§ What needs to be done: The data must be written out once more, precisely as given.

§ Records supplied:
_ _ _ _
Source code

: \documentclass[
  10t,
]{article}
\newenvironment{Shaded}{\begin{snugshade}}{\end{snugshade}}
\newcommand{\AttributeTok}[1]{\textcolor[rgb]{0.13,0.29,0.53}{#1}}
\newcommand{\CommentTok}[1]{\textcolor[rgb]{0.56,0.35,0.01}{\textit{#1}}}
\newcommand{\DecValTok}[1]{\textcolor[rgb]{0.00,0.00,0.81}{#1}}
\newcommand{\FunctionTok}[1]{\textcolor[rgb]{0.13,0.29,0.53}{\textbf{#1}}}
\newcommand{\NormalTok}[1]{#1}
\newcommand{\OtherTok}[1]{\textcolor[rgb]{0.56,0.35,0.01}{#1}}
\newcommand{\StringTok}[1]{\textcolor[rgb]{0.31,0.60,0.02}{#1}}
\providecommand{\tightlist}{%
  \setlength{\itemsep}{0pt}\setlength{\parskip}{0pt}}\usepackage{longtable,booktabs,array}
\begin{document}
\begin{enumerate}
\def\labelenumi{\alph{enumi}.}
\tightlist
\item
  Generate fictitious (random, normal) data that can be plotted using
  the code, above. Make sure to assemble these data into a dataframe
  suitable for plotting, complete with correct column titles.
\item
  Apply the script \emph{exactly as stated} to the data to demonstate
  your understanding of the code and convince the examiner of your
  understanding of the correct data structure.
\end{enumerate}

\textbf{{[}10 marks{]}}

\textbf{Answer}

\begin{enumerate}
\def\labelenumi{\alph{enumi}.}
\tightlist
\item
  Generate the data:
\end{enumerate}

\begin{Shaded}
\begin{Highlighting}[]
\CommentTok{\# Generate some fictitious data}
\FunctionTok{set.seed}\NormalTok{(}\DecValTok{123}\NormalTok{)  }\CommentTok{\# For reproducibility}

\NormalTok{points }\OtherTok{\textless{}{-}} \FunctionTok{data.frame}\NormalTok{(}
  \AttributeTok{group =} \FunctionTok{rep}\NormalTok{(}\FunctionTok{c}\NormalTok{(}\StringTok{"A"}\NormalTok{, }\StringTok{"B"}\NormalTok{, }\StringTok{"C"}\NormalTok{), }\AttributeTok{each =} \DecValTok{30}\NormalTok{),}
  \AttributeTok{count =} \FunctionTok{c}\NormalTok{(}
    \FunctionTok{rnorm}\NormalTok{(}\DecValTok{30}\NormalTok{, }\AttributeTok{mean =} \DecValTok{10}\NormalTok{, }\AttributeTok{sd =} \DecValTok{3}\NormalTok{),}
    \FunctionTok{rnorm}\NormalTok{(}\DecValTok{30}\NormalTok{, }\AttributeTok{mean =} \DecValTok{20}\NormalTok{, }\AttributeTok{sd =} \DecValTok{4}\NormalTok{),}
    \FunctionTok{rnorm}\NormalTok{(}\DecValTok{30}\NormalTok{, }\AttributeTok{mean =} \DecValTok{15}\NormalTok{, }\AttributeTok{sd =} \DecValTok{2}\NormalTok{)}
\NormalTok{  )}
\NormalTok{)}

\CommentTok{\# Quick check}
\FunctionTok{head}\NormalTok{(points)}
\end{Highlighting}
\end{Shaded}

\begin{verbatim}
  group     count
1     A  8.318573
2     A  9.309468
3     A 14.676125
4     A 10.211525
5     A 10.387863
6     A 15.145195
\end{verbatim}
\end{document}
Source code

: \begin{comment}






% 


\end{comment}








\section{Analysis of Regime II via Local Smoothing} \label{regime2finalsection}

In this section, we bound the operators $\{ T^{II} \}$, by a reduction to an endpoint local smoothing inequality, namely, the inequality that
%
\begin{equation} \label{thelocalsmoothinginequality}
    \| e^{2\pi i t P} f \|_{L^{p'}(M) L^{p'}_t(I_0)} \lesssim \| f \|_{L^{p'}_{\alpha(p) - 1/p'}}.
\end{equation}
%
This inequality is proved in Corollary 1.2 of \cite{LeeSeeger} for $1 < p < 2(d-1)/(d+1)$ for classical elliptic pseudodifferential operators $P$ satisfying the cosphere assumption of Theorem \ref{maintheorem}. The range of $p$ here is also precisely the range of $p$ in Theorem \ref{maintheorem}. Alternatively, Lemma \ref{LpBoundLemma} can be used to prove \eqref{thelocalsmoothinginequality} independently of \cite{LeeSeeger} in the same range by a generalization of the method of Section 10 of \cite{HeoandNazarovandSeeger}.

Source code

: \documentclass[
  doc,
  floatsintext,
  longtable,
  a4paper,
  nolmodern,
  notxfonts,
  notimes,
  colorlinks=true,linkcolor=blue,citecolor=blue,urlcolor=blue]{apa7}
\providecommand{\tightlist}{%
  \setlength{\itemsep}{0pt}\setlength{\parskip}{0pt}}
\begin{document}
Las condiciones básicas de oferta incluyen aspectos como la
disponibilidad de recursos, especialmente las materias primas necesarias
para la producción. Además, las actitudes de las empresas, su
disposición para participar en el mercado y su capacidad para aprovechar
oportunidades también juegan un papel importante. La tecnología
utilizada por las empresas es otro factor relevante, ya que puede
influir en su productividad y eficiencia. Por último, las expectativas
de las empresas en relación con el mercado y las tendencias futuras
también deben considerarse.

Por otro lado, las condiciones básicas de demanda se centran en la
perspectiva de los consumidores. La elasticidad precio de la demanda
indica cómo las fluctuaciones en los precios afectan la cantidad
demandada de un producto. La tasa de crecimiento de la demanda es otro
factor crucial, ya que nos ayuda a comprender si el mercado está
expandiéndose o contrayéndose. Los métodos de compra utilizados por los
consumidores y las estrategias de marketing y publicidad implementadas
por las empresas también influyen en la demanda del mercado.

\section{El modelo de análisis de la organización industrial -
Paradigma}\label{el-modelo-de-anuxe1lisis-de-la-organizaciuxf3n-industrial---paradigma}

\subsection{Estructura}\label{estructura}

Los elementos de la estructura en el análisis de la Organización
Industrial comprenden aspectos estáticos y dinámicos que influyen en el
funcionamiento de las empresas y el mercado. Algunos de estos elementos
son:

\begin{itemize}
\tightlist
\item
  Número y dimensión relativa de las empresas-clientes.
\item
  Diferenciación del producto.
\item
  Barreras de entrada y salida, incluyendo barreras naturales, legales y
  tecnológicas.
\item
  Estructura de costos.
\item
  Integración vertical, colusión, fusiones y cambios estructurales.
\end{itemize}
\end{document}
_ _ _ _
§ Response to this exercise:
Source code

: \documentclass[
  10t,
]{article}
\newenvironment{Shaded}{\begin{snugshade}}{\end{snugshade}}
\newcommand{\AttributeTok}[1]{\textcolor[rgb]{0.13,0.29,0.53}{#1}}
\newcommand{\CommentTok}[1]{\textcolor[rgb]{0.56,0.35,0.01}{\textit{#1}}}
\newcommand{\DecValTok}[1]{\textcolor[rgb]{0.00,0.00,0.81}{#1}}
\newcommand{\FunctionTok}[1]{\textcolor[rgb]{0.13,0.29,0.53}{\textbf{#1}}}
\newcommand{\NormalTok}[1]{#1}
\newcommand{\OtherTok}[1]{\textcolor[rgb]{0.56,0.35,0.01}{#1}}
\newcommand{\StringTok}[1]{\textcolor[rgb]{0.31,0.60,0.02}{#1}}
\providecommand{\tightlist}{%
  \setlength{\itemsep}{0pt}\setlength{\parskip}{0pt}}\usepackage{longtable,booktabs,array}
\begin{document}
\begin{enumerate}
\def\labelenumi{\alph{enumi}.}
\tightlist
\item
  Generate fictitious (random, normal) data that can be plotted using
  the code, above. Make sure to assemble these data into a dataframe
  suitable for plotting, complete with correct column titles.
\item
  Apply the script \emph{exactly as stated} to the data to demonstate
  your understanding of the code and convince the examiner of your
  understanding of the correct data structure.
\end{enumerate}

\textbf{{[}10 marks{]}}

\textbf{Answer}

\begin{enumerate}
\def\labelenumi{\alph{enumi}.}
\tightlist
\item
  Generate the data:
\end{enumerate}

\begin{Shaded}
\begin{Highlighting}[]
\CommentTok{\# Generate some fictitious data}
\FunctionTok{set.seed}\NormalTok{(}\DecValTok{123}\NormalTok{)  }\CommentTok{\# For reproducibility}

\NormalTok{points }\OtherTok{\textless{}{-}} \FunctionTok{data.frame}\NormalTok{(}
  \AttributeTok{group =} \FunctionTok{rep}\NormalTok{(}\FunctionTok{c}\NormalTok{(}\StringTok{"A"}\NormalTok{, }\StringTok{"B"}\NormalTok{, }\StringTok{"C"}\NormalTok{), }\AttributeTok{each =} \DecValTok{30}\NormalTok{),}
  \AttributeTok{count =} \FunctionTok{c}\NormalTok{(}
    \FunctionTok{rnorm}\NormalTok{(}\DecValTok{30}\NormalTok{, }\AttributeTok{mean =} \DecValTok{10}\NormalTok{, }\AttributeTok{sd =} \DecValTok{3}\NormalTok{),}
    \FunctionTok{rnorm}\NormalTok{(}\DecValTok{30}\NormalTok{, }\AttributeTok{mean =} \DecValTok{20}\NormalTok{, }\AttributeTok{sd =} \DecValTok{4}\NormalTok{),}
    \FunctionTok{rnorm}\NormalTok{(}\DecValTok{30}\NormalTok{, }\AttributeTok{mean =} \DecValTok{15}\NormalTok{, }\AttributeTok{sd =} \DecValTok{2}\NormalTok{)}
\NormalTok{  )}
\NormalTok{)}

\CommentTok{\# Quick check}
\FunctionTok{head}\NormalTok{(points)}
\end{Highlighting}
\end{Shaded}

\begin{verbatim}
  group     count
1     A  8.318573
2     A  9.309468
3     A 14.676125
4     A 10.211525
5     A 10.387863
6     A 15.145195
\end{verbatim}
\end{document}
Source code

: \begin{comment}






% 


\end{comment}








\section{Analysis of Regime II via Local Smoothing} \label{regime2finalsection}

In this section, we bound the operators $\{ T^{II} \}$, by a reduction to an endpoint local smoothing inequality, namely, the inequality that
%
\begin{equation} \label{thelocalsmoothinginequality}
    \| e^{2\pi i t P} f \|_{L^{p'}(M) L^{p'}_t(I_0)} \lesssim \| f \|_{L^{p'}_{\alpha(p) - 1/p'}}.
\end{equation}
%
This inequality is proved in Corollary 1.2 of \cite{LeeSeeger} for $1 < p < 2(d-1)/(d+1)$ for classical elliptic pseudodifferential operators $P$ satisfying the cosphere assumption of Theorem \ref{maintheorem}. The range of $p$ here is also precisely the range of $p$ in Theorem \ref{maintheorem}. Alternatively, Lemma \ref{LpBoundLemma} can be used to prove \eqref{thelocalsmoothinginequality} independently of \cite{LeeSeeger} in the same range by a generalization of the method of Section 10 of \cite{HeoandNazarovandSeeger}.

Source code

: \documentclass[
  doc,
  floatsintext,
  longtable,
  a4paper,
  nolmodern,
  notxfonts,
  notimes,
  colorlinks=true,linkcolor=blue,citecolor=blue,urlcolor=blue]{apa7}
\providecommand{\tightlist}{%
  \setlength{\itemsep}{0pt}\setlength{\parskip}{0pt}}
\begin{document}
Las condiciones básicas de oferta incluyen aspectos como la
disponibilidad de recursos, especialmente las materias primas necesarias
para la producción. Además, las actitudes de las empresas, su
disposición para participar en el mercado y su capacidad para aprovechar
oportunidades también juegan un papel importante. La tecnología
utilizada por las empresas es otro factor relevante, ya que puede
influir en su productividad y eficiencia. Por último, las expectativas
de las empresas en relación con el mercado y las tendencias futuras
también deben considerarse.

Por otro lado, las condiciones básicas de demanda se centran en la
perspectiva de los consumidores. La elasticidad precio de la demanda
indica cómo las fluctuaciones en los precios afectan la cantidad
demandada de un producto. La tasa de crecimiento de la demanda es otro
factor crucial, ya que nos ayuda a comprender si el mercado está
expandiéndose o contrayéndose. Los métodos de compra utilizados por los
consumidores y las estrategias de marketing y publicidad implementadas
por las empresas también influyen en la demanda del mercado.

\section{El modelo de análisis de la organización industrial -
Paradigma}\label{el-modelo-de-anuxe1lisis-de-la-organizaciuxf3n-industrial---paradigma}

\subsection{Estructura}\label{estructura}

Los elementos de la estructura en el análisis de la Organización
Industrial comprenden aspectos estáticos y dinámicos que influyen en el
funcionamiento de las empresas y el mercado. Algunos de estos elementos
son:

\begin{itemize}
\tightlist
\item
  Número y dimensión relativa de las empresas-clientes.
\item
  Diferenciación del producto.
\item
  Barreras de entrada y salida, incluyendo barreras naturales, legales y
  tecnológicas.
\item
  Estructura de costos.
\item
  Integración vertical, colusión, fusiones y cambios estructurales.
\end{itemize}
\end{document}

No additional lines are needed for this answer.